どうすれば良かったのかと、己の行いを振り返れば、目の前の男は拳で額を押さえ、
「貴族の箱入り方とは別の意味で厄介な人だ……」
と、小さくこぼした。
「あ……の、私、は、格式などとは程遠い家の出、です。 ですから、貴族方や大奥様のような振舞には、どうしても、疎い。 その点は申し訳、ありません」
雲上人の文化とは、無縁の家で育った香流だ。
育ちを指摘されれば、ぐうの音もない。
例えこの右治代が本来貴族ではなく狩司衆の家柄であったとしても、貴族と交わりが深いという話から、そういった振る舞いが求められることは分かっていたはずなのに。
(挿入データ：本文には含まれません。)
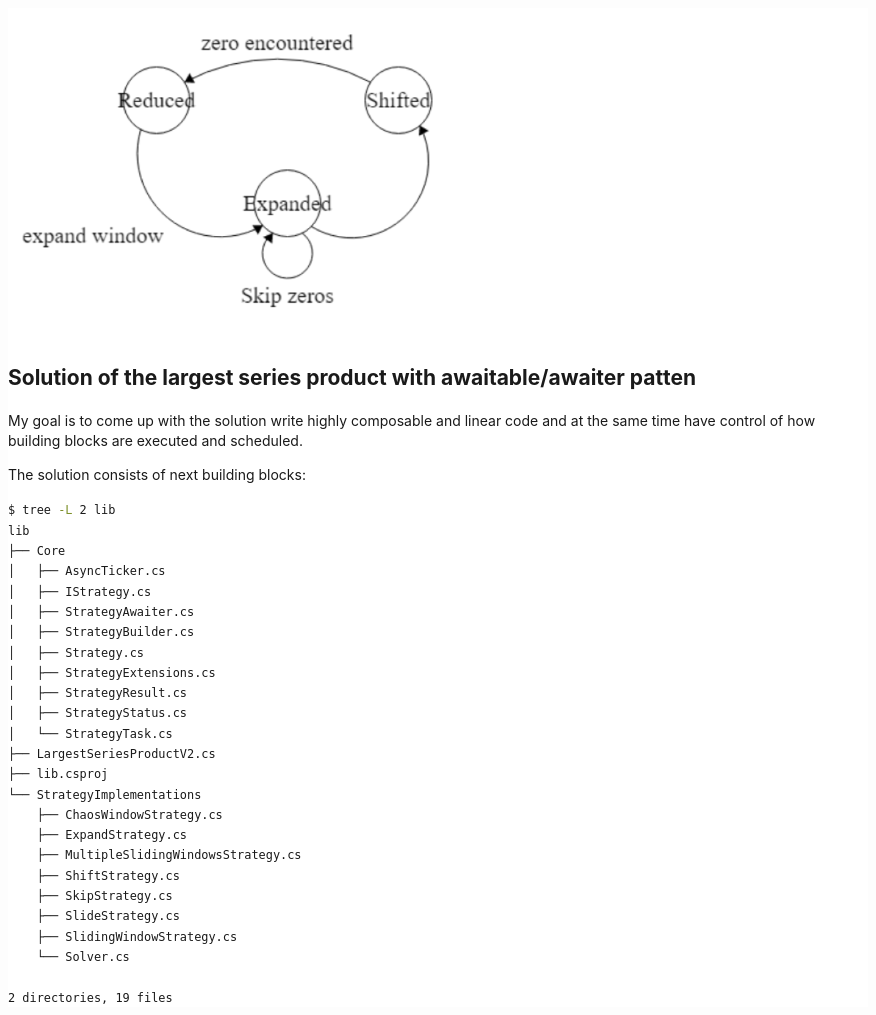 ![state-machine](/assets/awaitable-pattern/state-machine.png)

## Solution of the largest series product with awaitable/awaiter patten

My goal is to come up with the solution write highly composable and linear code and at the same time have control of how building blocks are executed and scheduled.

The solution consists of next building blocks:

```bash
$ tree -L 2 lib
lib
├── Core
│   ├── AsyncTicker.cs
│   ├── IStrategy.cs
│   ├── StrategyAwaiter.cs
│   ├── StrategyBuilder.cs
│   ├── Strategy.cs
│   ├── StrategyExtensions.cs
│   ├── StrategyResult.cs
│   ├── StrategyStatus.cs
│   └── StrategyTask.cs
├── LargestSeriesProductV2.cs
├── lib.csproj
└── StrategyImplementations
    ├── ChaosWindowStrategy.cs
    ├── ExpandStrategy.cs
    ├── MultipleSlidingWindowsStrategy.cs
    ├── ShiftStrategy.cs
    ├── SkipStrategy.cs
    ├── SlideStrategy.cs
    ├── SlidingWindowStrategy.cs
    └── Solver.cs

2 directories, 19 files
```
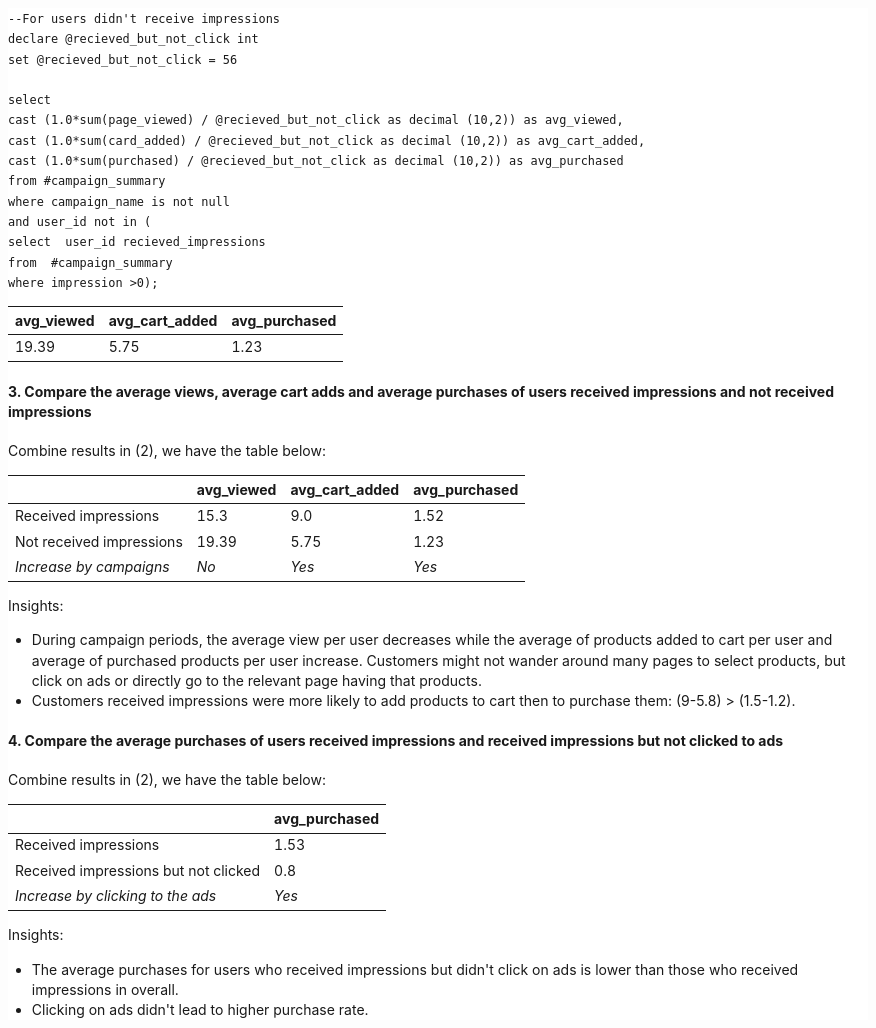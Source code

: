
 ```TSQL
--For users didn't receive impressions 
declare @recieved_but_not_click int 
set @recieved_but_not_click = 56

select  
cast (1.0*sum(page_viewed) / @recieved_but_not_click as decimal (10,2)) as avg_viewed,
cast (1.0*sum(card_added) / @recieved_but_not_click as decimal (10,2)) as avg_cart_added,
cast (1.0*sum(purchased) / @recieved_but_not_click as decimal (10,2)) as avg_purchased
from #campaign_summary
where campaign_name is not null
and user_id not in (
select  user_id recieved_impressions
from  #campaign_summary
where impression >0);
```
| avg_viewed | avg_cart_added | avg_purchased  |
|----------- |----------------|----------------|
| 19.39      | 5.75           | 1.23           |

#### 3. Compare the average views, average cart adds and average purchases of users received impressions and not received impressions

Combine results in (2), we have the table below:

|                             | avg_viewed | avg_cart_added | avg_purchased |
|-----------------------------|------------|----------------|---------------|
| Received impressions        | 15.3       | 9.0            | 1.52          |
| Not received impressions    | 19.39      | 5.75           | 1.23          |
| *Increase by campaigns*     | *No*       | *Yes*          | *Yes*         |

Insights:
* During campaign periods, the average view per user decreases while the average of products added to cart per user and average of purchased products per user increase. Customers might not wander around many pages to select products, but click on ads or directly go to the relevant page having that products. 
* Customers received impressions were more likely to add products to cart then to purchase them: (9-5.8) > (1.5-1.2).

#### 4. Compare the average purchases of users received impressions and received impressions but not clicked to ads
Combine results in (2), we have the table below:

|                                      | avg_purchased |
|--------------------------------------|---------------|
| Received impressions                 | 1.53          |
| Received impressions but not clicked | 0.8           |
| *Increase by clicking to the ads*    | *Yes*         |

Insights:
* The average purchases for users who received impressions but didn't click on ads is lower than those who received impressions in overall. 
* Clicking on ads didn't lead to higher purchase rate.
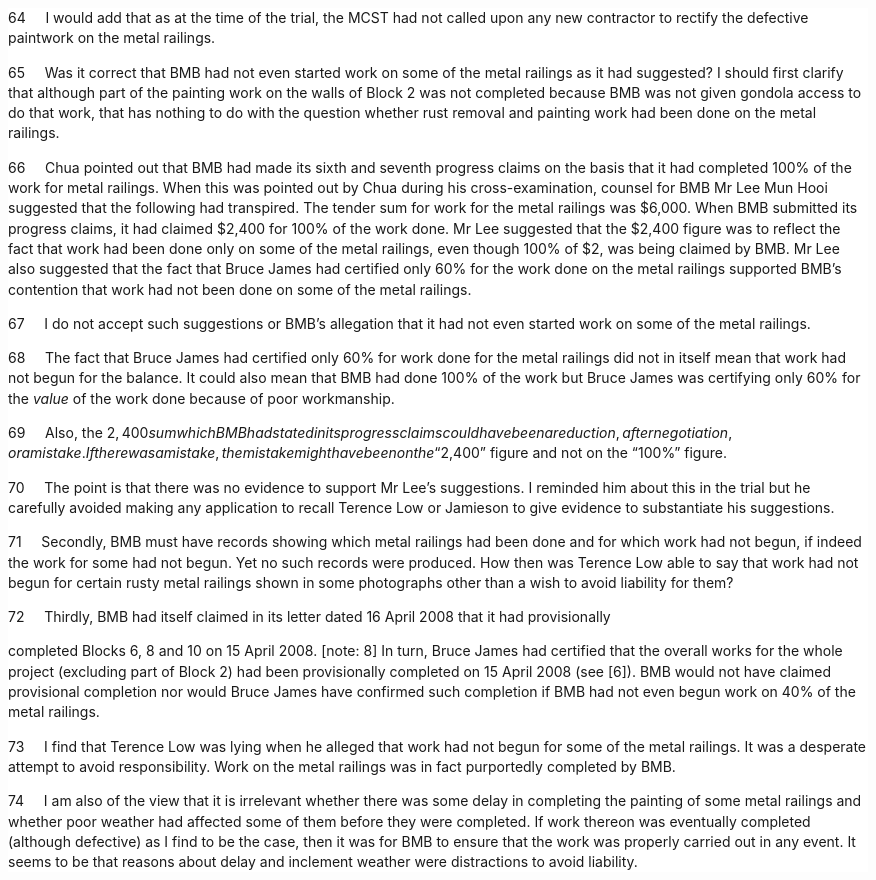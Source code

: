 64     I would add that as at the time of the trial, the MCST had not called upon any new contractor to rectify the defective paintwork on the metal railings. 

65     Was it correct that BMB had not even started work on some of the metal railings as it had suggested? I should first clarify that although part of the painting work on the walls of Block 2 was not completed because BMB was not given gondola access to do that work, that has nothing to do with the question whether rust removal and painting work had been done on the metal railings. 


66     Chua pointed out that BMB had made its sixth and seventh progress claims on the basis that it had completed 100% of the work for metal railings. When this was pointed out by Chua during his cross-examination, counsel for BMB Mr Lee Mun Hooi suggested that the following had transpired. The tender sum for work for the metal railings was $6,000. When BMB submitted its progress claims, it had claimed $2,400 for 100% of the work done. Mr Lee suggested that the $2,400 figure was to reflect the fact that work had been done only on some of the metal railings, even though 100% of $2, was being claimed by BMB. Mr Lee also suggested that the fact that Bruce James had certified only 60% for the work done on the metal railings supported BMB’s contention that work had not been done on some of the metal railings. 

67     I do not accept such suggestions or BMB’s allegation that it had not even started work on some of the metal railings. 

68     The fact that Bruce James had certified only 60% for work done for the metal railings did not in itself mean that work had not begun for the balance. It could also mean that BMB had done 100% of the work but Bruce James was certifying only 60% for the _value_ of the work done because of poor workmanship. 

69     Also, the $2,400 sum which BMB had stated in its progress claims could have been a reduction, after negotiation, or a mistake. If there was a mistake, the mistake might have been on the “$2,400” figure and not on the “100%” figure. 

70     The point is that there was no evidence to support Mr Lee’s suggestions. I reminded him about this in the trial but he carefully avoided making any application to recall Terence Low or Jamieson to give evidence to substantiate his suggestions. 

71     Secondly, BMB must have records showing which metal railings had been done and for which work had not begun, if indeed the work for some had not begun. Yet no such records were produced. How then was Terence Low able to say that work had not begun for certain rusty metal railings shown in some photographs other than a wish to avoid liability for them? 

72     Thirdly, BMB had itself claimed in its letter dated 16 April 2008 that it had provisionally 

completed Blocks 6, 8 and 10 on 15 April 2008. [note: 8] In turn, Bruce James had certified that the overall works for the whole project (excluding part of Block 2) had been provisionally completed on 15 April 2008 (see [6]). BMB would not have claimed provisional completion nor would Bruce James have confirmed such completion if BMB had not even begun work on 40% of the metal railings. 

73     I find that Terence Low was lying when he alleged that work had not begun for some of the metal railings. It was a desperate attempt to avoid responsibility. Work on the metal railings was in fact purportedly completed by BMB. 

74     I am also of the view that it is irrelevant whether there was some delay in completing the painting of some metal railings and whether poor weather had affected some of them before they were completed. If work thereon was eventually completed (although defective) as I find to be the case, then it was for BMB to ensure that the work was properly carried out in any event. It seems to be that reasons about delay and inclement weather were distractions to avoid liability. 
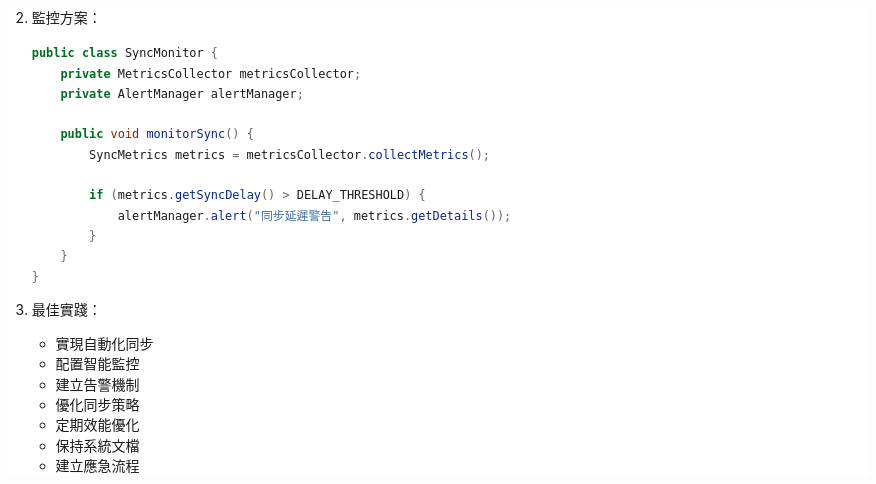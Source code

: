 2. 監控方案：
   ```java
   public class SyncMonitor {
       private MetricsCollector metricsCollector;
       private AlertManager alertManager;
       
       public void monitorSync() {
           SyncMetrics metrics = metricsCollector.collectMetrics();
           
           if (metrics.getSyncDelay() > DELAY_THRESHOLD) {
               alertManager.alert("同步延遲警告", metrics.getDetails());
           }
       }
   }
   ```

3. 最佳實踐：
   - 實現自動化同步
   - 配置智能監控
   - 建立告警機制
   - 優化同步策略
   - 定期效能優化
   - 保持系統文檔
   - 建立應急流程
流石の母でもそこまでは香流に仕込めなかったため、このあり様だ。
気落ちして叱りを受けようと目を落とした香流だが、
「大奥? 母に、会われたのか?」
突然、一層固い声が、詰問してきた。
驚いて目を上げれば、銀正が顔を歪めて香流を睨んでいる。
「あ、は、い…… 宴の直前に、部屋へ参られまして」
強張った様子につられ、香流も当惑しつつ答える。
あの、凍てついた炎のような人。
その息子である、目の前の男。
互いに冷えたような印象を人に与えるが、どこかその根本は、違っているように、香流には思えた。
それが何からくる思いなのか探ろうとしたとき。
男は焦れたような顔をして、ついと香流から視線を外した。
静まっていく気配に、香流もほっと息をつく。
さすが、若くとも、狩司衆の頭領。
知れず向けられていた覇気に、いつしか飲まれていたようだ。
香流が胸を押さえて心を落ち着けている合間、銀正は広縁にじっと佇み、暗い庭に目を落としていた。
そうして、
「……中央にどのような思惑があるかは存じません」
不意に落とされた言葉に、香流は目を見開く。
ゆっくりと視線を上げれば、琥珀の目が、頑なな色を帯びて香流を見ていた。
「ですが、あなたもこの一晩でようく分かったでしょう。 ここは、あなたを全く歓迎していない。 これ以上不快な思いをする前に、国元へ帰った方が御身のため」
早く、ここを出なさい。
感情のない声だった。
まだ冷たい夜風が、吹き抜ける。
琥珀の目が、玻璃のように香流を映している。
だが、次の瞬間にはふいと逸らされて、香流はそこから締め出されてしまった。
そのまま、銀正は背を向けて廊下を立ち去る。
置き去りにされた香流は、宴会の騒ぎを背に立ち尽くした。
あの扱いを耐え抜いた挙句の言葉がそれかと、反発する心が湧いてもおかしくはなかっただろう。
しかし、香流は名ばかりの婚約者を見送りながら、ただぼんやりと思っていた。
ああ、ここに来て初めて、裏のない言葉を聞いたな、と。